I would also like my sandbox app to be able to install this policy without 
having to be root. I do not want the sandbox app to have permission to create 
labels on /lib and /usr/lib and what not.

Firstly, using the filter code i deny the various link creation syscalls so 
that sandboxed code cannot escape for example by creating a symlink to outside 
the permitted VFS namespace. (Note: we opt-in to syscalls, that way new 
syscalls added by new kernels are denied by defalt. The current symlink 
creation syscalls are not opted in to.)

But the next step, actually checking filenames, poses a big hurdle: i cannot 
implement the filename checking at the sys_open() syscall level in a secure 
way: because the pathname is passed to sys_open() by pointer, and if i check it 
at the generic sys_open() syscall level, another thread in the sandbox might 
modify the underlying filename *after* i've checked it.

But if i had a VFS event at the fs/namei.c::getname() level, i would have 
access to a central point where the VFS string becomes stable to the kernel and 
can be checked (and denied if necessary).

A sidenote, and not surprisingly, the audit subsystem already has an event 
callback there:

        audit_getname(result);

Unfortunately this audit callback cannot be used for my purposes, because the 
event is single-purpose for auditd and because it allows no feedback (no 
deny/accept discretion for the security policy).

But if had this simple event there:

	err = event_vfs_getname(result);

I could implement this new filename based sandboxing policy, using a filter 
like this installed on the vfs::getname event and inherited by all sandboxed 
tasks (which cannot uninstall the filter, obviously):

  "
	if (strstr(name, ".."))
		return -EACCESS;

	if (!strncmp(name, "/home/sandbox/", 14) &&
	    !strncmp(name, "/lib/", 5) &&
	    !strncmp(name, "/usr/lib/", 9))
		return -EACCESS;

  "

  #
  # Note1: Obviously the filter engine would be extended to allow such simple string
  #        match functions. )
  #
  # Note2: ".." is disallowed so that sandboxed code cannot escape the restrictions
  #         using "/..".
  #

This kind of flexible and dynamic sandboxing would allow a wide range of file 
ops within the sandbox, while still isolating it from files not included in the 
specified VFS namespace.

( Note that there are tons of other examples as well, for useful security features
  that are best done using events outside the syscall boundary. )

The security event filters code tied to seccomp and syscalls at the moment is 
useful, but limited in its future potential.
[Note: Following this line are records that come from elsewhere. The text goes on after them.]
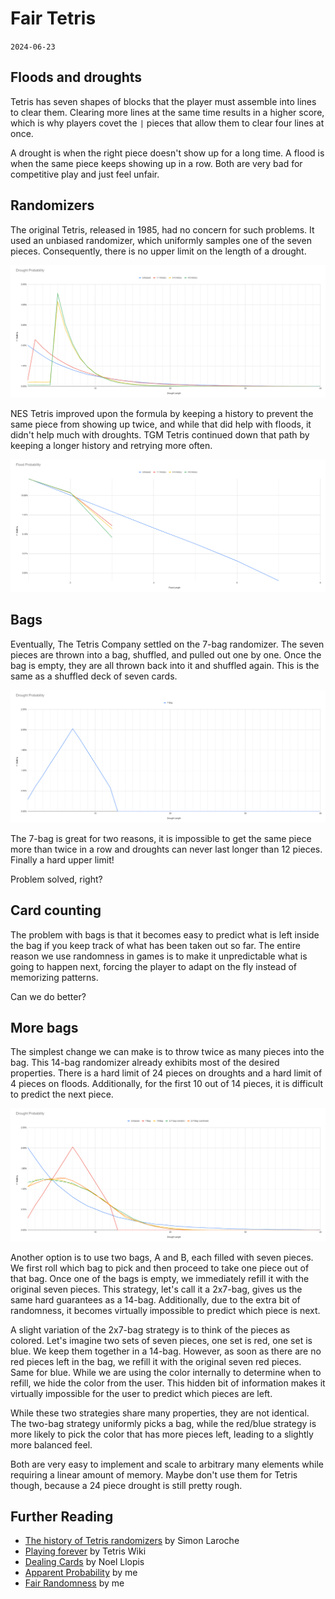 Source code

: # Fair Tetris
`2024-06-23`

## Floods and droughts

Tetris has seven shapes of blocks that the player must assemble into lines to clear them. Clearing more lines at the same time results in a higher score, which is why players covet the `|` pieces that allow them to clear four lines at once.

A drought is when the right piece doesn't show up for a long time. A flood is when the same piece keeps showing up in a row. Both are very bad for competitive play and just feel unfair.

## Randomizers

The original Tetris, released in 1985, had no concern for such problems. It used an unbiased randomizer, which uniformly samples one of the seven pieces. Consequently, there is no upper limit on the length of a drought.

![Unbiased drought](fair-tetris/classic-drought.png)

NES Tetris improved upon the formula by keeping a history to prevent the same piece from showing up twice, and while that did help with floods, it didn't help much with droughts. TGM Tetris continued down that path by keeping a longer history and retrying more often.

![Unbiased flood](fair-tetris/classic-flood.png)

## Bags

Eventually, The Tetris Company settled on the 7-bag randomizer. The seven pieces are thrown into a bag, shuffled, and pulled out one by one. Once the bag is empty, they are all thrown back into it and shuffled again. This is the same as a shuffled deck of seven cards.

![7-bag drought](fair-tetris/bag-drought.png)

The 7-bag is great for two reasons, it is impossible to get the same piece more than twice in a row and droughts can never last longer than 12 pieces. Finally a hard upper limit!

Problem solved, right?

## Card counting

The problem with bags is that it becomes easy to predict what is left inside the bag if you keep track of what has been taken out so far. The entire reason we use randomness in games is to make it unpredictable what is going to happen next, forcing the player to adapt on the fly instead of memorizing patterns.

Can we do better?

## More bags

The simplest change we can make is to throw twice as many pieces into the bag. This 14-bag randomizer already exhibits most of the desired properties. There is a hard limit of 24 pieces on droughts and a hard limit of 4 pieces on floods. Additionally, for the first 10 out of 14 pieces, it is difficult to predict the next piece.

![7-bag drought](fair-tetris/bags-drought.png)

Another option is to use two bags, A and B, each filled with seven pieces. We first roll which bag to pick and then proceed to take one piece out of that bag. Once one of the bags is empty, we immediately refill it with the original seven pieces. This strategy, let's call it a 2x7-bag, gives us the same hard guarantees as a 14-bag. Additionally, due to the extra bit of randomness, it becomes virtually impossible to predict which piece is next.

A slight variation of the 2x7-bag strategy is to think of the pieces as colored. Let's imagine two sets of seven pieces, one set is red, one set is blue. We keep them together in a 14-bag. However, as soon as there are no red pieces left in the bag, we refill it with the original seven red pieces. Same for blue. While we are using the color internally to determine when to refill, we hide the color from the user. This hidden bit of information makes it virtually impossible for the user to predict which pieces are left.

While these two strategies share many properties, they are not identical. The two-bag strategy uniformly picks a bag, while the red/blue strategy is more likely to pick the color that has more pieces left, leading to a slightly more balanced feel.

Both are very easy to implement and scale to arbitrary many elements while requiring a linear amount of memory. Maybe don't use them for Tetris though, because a 24 piece drought is still pretty rough.

## Further Reading
- [The history of Tetris randomizers](https://simon.lc/the-history-of-tetris-randomizers) by Simon Laroche
- [Playing forever](https://tetris.wiki/Playing_forever) by Tetris Wiki
- [Dealing Cards](https://gamesfromwithin.com/dealing-cards) by Noel Llopis
- [Apparent Probability](apparent-probability.md) by me
- [Fair Randomness](fair-randomness.md) by me
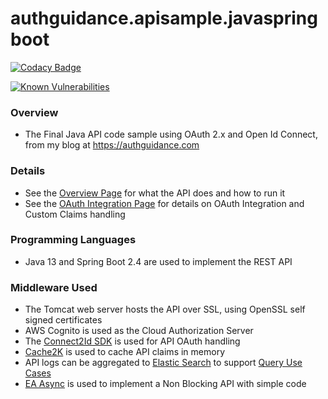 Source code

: # authguidance.apisample.javaspringboot

[![Codacy Badge](https://app.codacy.com/project/badge/Grade/599ddc4dabcc4810b6ac9af8ddc8bc20)](https://www.codacy.com/gh/gary-archer/authguidance.apisample.javaspringboot/dashboard?utm_source=github.com&amp;utm_medium=referral&amp;utm_content=gary-archer/authguidance.apisample.javaspringboot&amp;utm_campaign=Badge_Grade)

[![Known Vulnerabilities](https://snyk.io/test/github/gary-archer/authguidance.apisample.javaspringboot/badge.svg?targetFile=pom.xml)](https://snyk.io/test/github/gary-archer/authguidance.apisample.javaspringboot?targetFile=pom.xml&x=2)

### Overview 

* The Final Java API code sample using OAuth 2.x and Open Id Connect, from my blog at https://authguidance.com

### Details

* See the [Overview Page](https://authguidance.com/2019/03/24/java-spring-boot-api-overview/) for what the API does and how to run it
* See the [OAuth Integration Page](https://authguidance.com/2019/03/24/java-spring-boot-api-coding-key-points/) for details on OAuth Integration and Custom Claims handling

### Programming Languages

* Java 13 and Spring Boot 2.4 are used to implement the REST API

### Middleware Used

* The Tomcat web server hosts the API over SSL, using OpenSSL self signed certificates 
* AWS Cognito is used as the Cloud Authorization Server
* The [Connect2Id SDK](https://connect2id.com/products/nimbus-oauth-openid-connect-sdk) is used for API OAuth handling
* [Cache2K](https://cache2k.org) is used to cache API claims in memory
* API logs can be aggregated to [Elastic Search](https://authguidance.com/2019/07/19/log-aggregation-setup/) to support [Query Use Cases](https://authguidance.com/2019/08/02/intelligent-api-platform-analysis/)
* [EA Async](https://github.com/electronicarts/ea-async) is used to implement a Non Blocking API with simple code
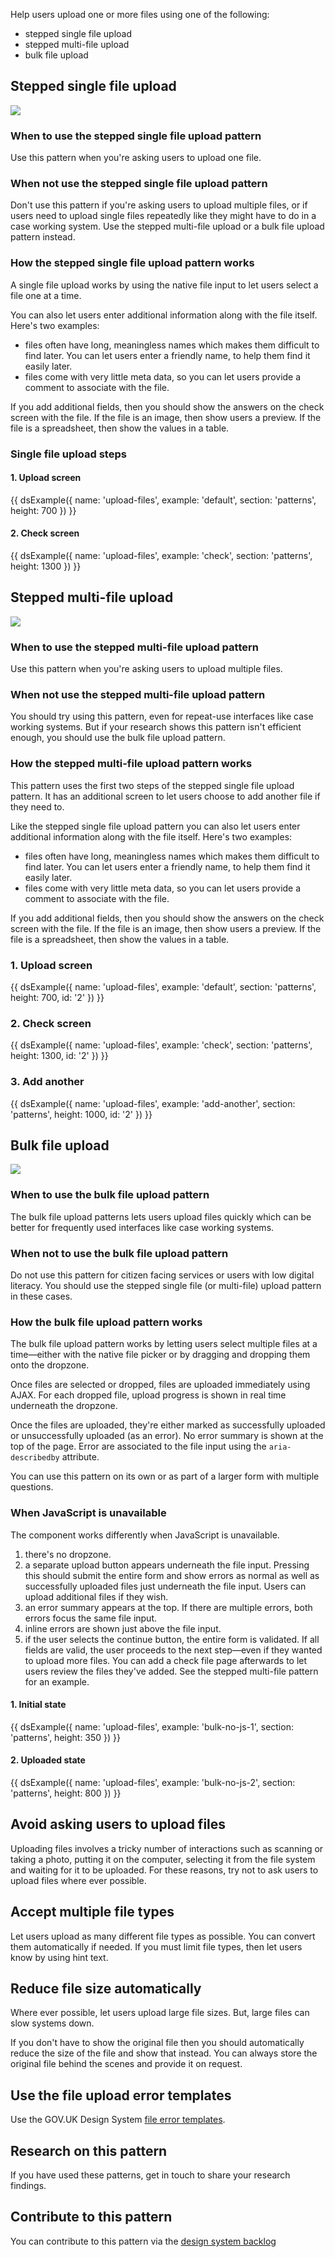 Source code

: Help users upload one or more files using one of the following:

- stepped single file upload
- stepped multi-file upload
- bulk file upload

## Stepped single file upload

<img src="/public/images/patterns/upload-file-single.png">

### When to use the stepped single file upload pattern

Use this pattern when you're asking users to upload one file.

### When not use the stepped single file upload pattern

Don't use this pattern if you're asking users to upload multiple files, or if users need to upload single files repeatedly like they might have to do in a case working system. Use the stepped multi-file upload or a bulk file upload pattern instead.

### How the stepped single file upload pattern works

A single file upload works by using the native file input to let users select a file one at a time.

You can also let users enter additional information along with the file itself. Here's two examples:

- files often have long, meaningless names which makes them difficult to find later. You can let users enter a friendly name, to help them find it easily later.
- files come with very little meta data, so you can let users provide a comment to associate with the file.

If you add additional fields, then you should show the answers on the check screen with the file. If the file is an image, then show users a preview. If the file is a spreadsheet, then show the values in a table.

### Single file upload steps

#### 1. Upload screen

{{ dsExample({
  name: 'upload-files',
  example: 'default',
  section: 'patterns',
  height: 700
}) }}

#### 2. Check screen

{{ dsExample({
  name: 'upload-files',
  example: 'check',
  section: 'patterns',
  height: 1300
}) }}

## Stepped multi-file upload

<img src="/public/images/patterns/upload-file-multiple.png">

### When to use the stepped multi-file upload pattern

Use this pattern when you're asking users to upload multiple files.

### When not use the stepped multi-file upload pattern

You should try using this pattern, even for repeat-use interfaces like case working systems. But if your research shows this pattern isn't efficient enough, you should use the bulk file upload pattern.

### How the stepped multi-file upload pattern works

This pattern uses the first two steps of the stepped single file upload pattern. It has an additional screen to let users choose to add another file if they need to.

Like the stepped single file upload pattern you can also let users enter additional information along with the file itself. Here's two examples:

- files often have long, meaningless names which makes them difficult to find later. You can let users enter a friendly name, to help them find it easily later.
- files come with very little meta data, so you can let users provide a comment to associate with the file.

If you add additional fields, then you should show the answers on the check screen with the file. If the file is an image, then show users a preview. If the file is a spreadsheet, then show the values in a table.

### 1. Upload screen

{{ dsExample({
  name: 'upload-files',
  example: 'default',
  section: 'patterns',
  height: 700,
  id: '2'
}) }}

### 2. Check screen

{{ dsExample({
  name: 'upload-files',
  example: 'check',
  section: 'patterns',
  height: 1300,
  id: '2'
}) }}

### 3. Add another

{{ dsExample({
  name: 'upload-files',
  example: 'add-another',
  section: 'patterns',
  height: 1000,
  id: '2'
}) }}

## Bulk file upload

<img src="/public/images/patterns/upload-file-bulk.png">

### When to use the bulk file upload pattern

The bulk file upload patterns lets users upload files quickly which can be better for frequently used interfaces like case working systems.

### When not to use the bulk file upload pattern

Do not use this pattern for citizen facing services or users with low digital literacy. You should use the stepped single file (or multi-file) upload pattern in these cases.

### How the bulk file upload pattern works

The bulk file upload pattern works by letting users select multiple files at a time—either with the native file picker or by dragging and dropping them onto the dropzone.

Once files are selected or dropped, files are uploaded immediately using AJAX. For each dropped file, upload progress is shown in real time underneath the dropzone.

Once the files are uploaded, they're either marked as successfully uploaded or unsuccessfully uploaded (as an error). No error summary is shown at the top of the page. Error are associated to the file input using the `aria-describedby` attribute.

You can use this pattern on its own or as part of a larger form with multiple questions.

### When JavaScript is unavailable

The component works differently when JavaScript is unavailable.

1. there's no dropzone.
2. a separate upload button appears underneath the file input. Pressing this should submit the entire form and show errors as normal as well as successfully uploaded files just underneath the file input. Users can upload additional files if they wish.
3. an error summary appears at the top. If there are multiple errors, both errors focus the same file input.
4. inline errors are shown just above the file input.
5. if the user selects the continue button, the entire form is validated. If all fields are valid, the user proceeds to the next step—even if they wanted to upload more files. You can add a check file page afterwards to let users review the files they've added. See the stepped multi-file pattern for an example.

#### 1. Initial state

{{ dsExample({
  name: 'upload-files',
  example: 'bulk-no-js-1',
  section: 'patterns',
  height: 350
}) }}

#### 2. Uploaded state

{{ dsExample({
  name: 'upload-files',
  example: 'bulk-no-js-2',
  section: 'patterns',
  height: 800
}) }}

## Avoid asking users to upload files

Uploading files involves a tricky number of interactions such as scanning or taking a photo, putting it on the computer, selecting it from the file system and waiting for it to be uploaded. For these reasons, try not to ask users to upload files where ever possible.

## Accept multiple file types

Let users upload as many different file types as possible. You can convert them automatically if needed. If you must limit file types, then let users know by using hint text.

## Reduce file size automatically

Where ever possible, let users upload large file sizes. But, large files can slow systems down.

If you don't have to show the original file then you should automatically reduce the size of the file and show that instead. You can always store the original file behind the scenes and provide it on request.

## Use the file upload error templates

Use the GOV.UK Design System [file error templates](https://design-system.service.gov.uk/components/file-upload/#error-messages).

## Research on this pattern

If you have used these patterns, get in touch to share your research findings.

## Contribute to this pattern

You can contribute to this pattern via the [design system backlog](https://github.com/ministryofjustice/mojdt-design-system-backlog/) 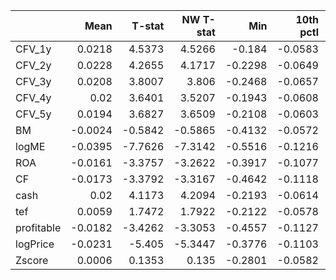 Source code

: |            |    Mean |   T-stat |   NW T-stat |     Min |   10th pctl |      Q1 |     Med |     Q3 |   90th pctl |    Max |     SD |   Skewness |   Excess Kurtosis |
|:-----------|--------:|---------:|------------:|--------:|------------:|--------:|--------:|-------:|------------:|-------:|-------:|-----------:|------------------:|
| CFV_1y     |  0.0218 |   4.5373 |      4.5266 | -0.184  |     -0.0583 | -0.0202 |  0.0141 | 0.0545 |      0.0994 | 0.5573 | 0.0806 |     1.9468 |           10.571  |
| CFV_2y     |  0.0228 |   4.2655 |      4.1717 | -0.2298 |     -0.0649 | -0.0223 |  0.0163 | 0.0617 |      0.1037 | 0.6222 | 0.0898 |     1.9553 |           11.7774 |
| CFV_3y     |  0.0208 |   3.8007 |      3.806  | -0.2468 |     -0.0657 | -0.0201 |  0.0145 | 0.0614 |      0.0984 | 0.7116 | 0.0919 |     2.534  |           17.228  |
| CFV_4y     |  0.02   |   3.6401 |      3.5207 | -0.1943 |     -0.0608 | -0.0236 |  0.0159 | 0.0518 |      0.0938 | 0.7857 | 0.092  |     3.1069 |           22.2902 |
| CFV_5y     |  0.0194 |   3.6827 |      3.6509 | -0.2108 |     -0.0603 | -0.0198 |  0.015  | 0.0487 |      0.0851 | 0.7902 | 0.0883 |     3.2889 |           25.2248 |
| BM         | -0.0024 |  -0.5842 |     -0.5865 | -0.4132 |     -0.0572 | -0.0327 | -0.0037 | 0.0261 |      0.0565 | 0.2887 | 0.0696 |    -1.1502 |           10.3988 |
| logME      | -0.0395 |  -7.7626 |     -7.3142 | -0.5516 |     -0.1216 | -0.0788 | -0.0334 | 0.0149 |      0.0512 | 0.1753 | 0.0854 |    -1.7153 |            7.8332 |
| ROA        | -0.0161 |  -3.3757 |     -3.2622 | -0.3917 |     -0.1077 | -0.0587 | -0.0154 | 0.0239 |      0.0705 | 0.2676 | 0.08   |    -0.1348 |            2.6415 |
| CF         | -0.0173 |  -3.3792 |     -3.3167 | -0.4642 |     -0.1118 | -0.0638 | -0.014  | 0.0247 |      0.081  | 0.2669 | 0.0861 |    -0.2727 |            3.2149 |
| cash       |  0.02   |   4.1173 |      4.2094 | -0.2193 |     -0.0614 | -0.0224 |  0.0118 | 0.0566 |      0.1023 | 0.4896 | 0.0813 |     1.3478 |            7.0269 |
| tef        |  0.0059 |   1.7472 |      1.7922 | -0.2122 |     -0.0578 | -0.0248 |  0.0022 | 0.0398 |      0.0682 | 0.2406 | 0.0566 |     0.4372 |            2.7354 |
| profitable | -0.0182 |  -3.4262 |     -3.3053 | -0.4557 |     -0.1127 | -0.0681 | -0.0184 | 0.0312 |      0.0942 | 0.2912 | 0.089  |    -0.1368 |            2.6401 |
| logPrice   | -0.0231 |  -5.405  |     -5.3447 | -0.3776 |     -0.1103 | -0.0607 | -0.0165 | 0.0235 |      0.0601 | 0.1282 | 0.0718 |    -0.8535 |            2.0315 |
| Zscore     |  0.0006 |   0.1353 |      0.135  | -0.2801 |     -0.0582 | -0.0352 | -0.0034 | 0.0326 |      0.0701 | 0.3775 | 0.0688 |     0.8519 |            6.4719 | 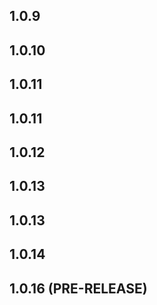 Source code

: 
## 1.0.9
## 1.0.10
## 1.0.11
## 1.0.11
## 1.0.12
## 1.0.13
## 1.0.13
## 1.0.14
## 1.0.16 (PRE-RELEASE)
So i argue that it should go slightly further and should become:

 - unprivileged:  application-definable, allowing the embedding of security 
                  policy in *apps* as well, not just the system

 - flexible:      can be added/removed runtime unprivileged, and cheaply so

 - transparent:   does not impact executing code that meets the policy

 - nestable:      it is inherited by child tasks and is fundamentally stackable,
                  multiple policies will have the combined effect and they
                  are transparent to each other. So if a child task within a
                  sandbox adds *more* checks then those add to the already
                  existing set of checks. We only narrow permissions, never
                  extend them.

 - generic:       allowing observation and (safe) control of security relevant
                  parameters not just at the system call boundary but at other
                  relevant places of kernel execution as well: which 
                  points/callbacks could also be used for other types of event 
                  extraction such as perf. It could even be shared with audit ...

I argue that this is the LSM and audit subsystems designed right: in the long 
run it could allow everything that LSM does at the moment - and so much more 
...

And you argue that allowing this would be bad, if it was extended like that 
then you'd consider it a failed scheme? Why?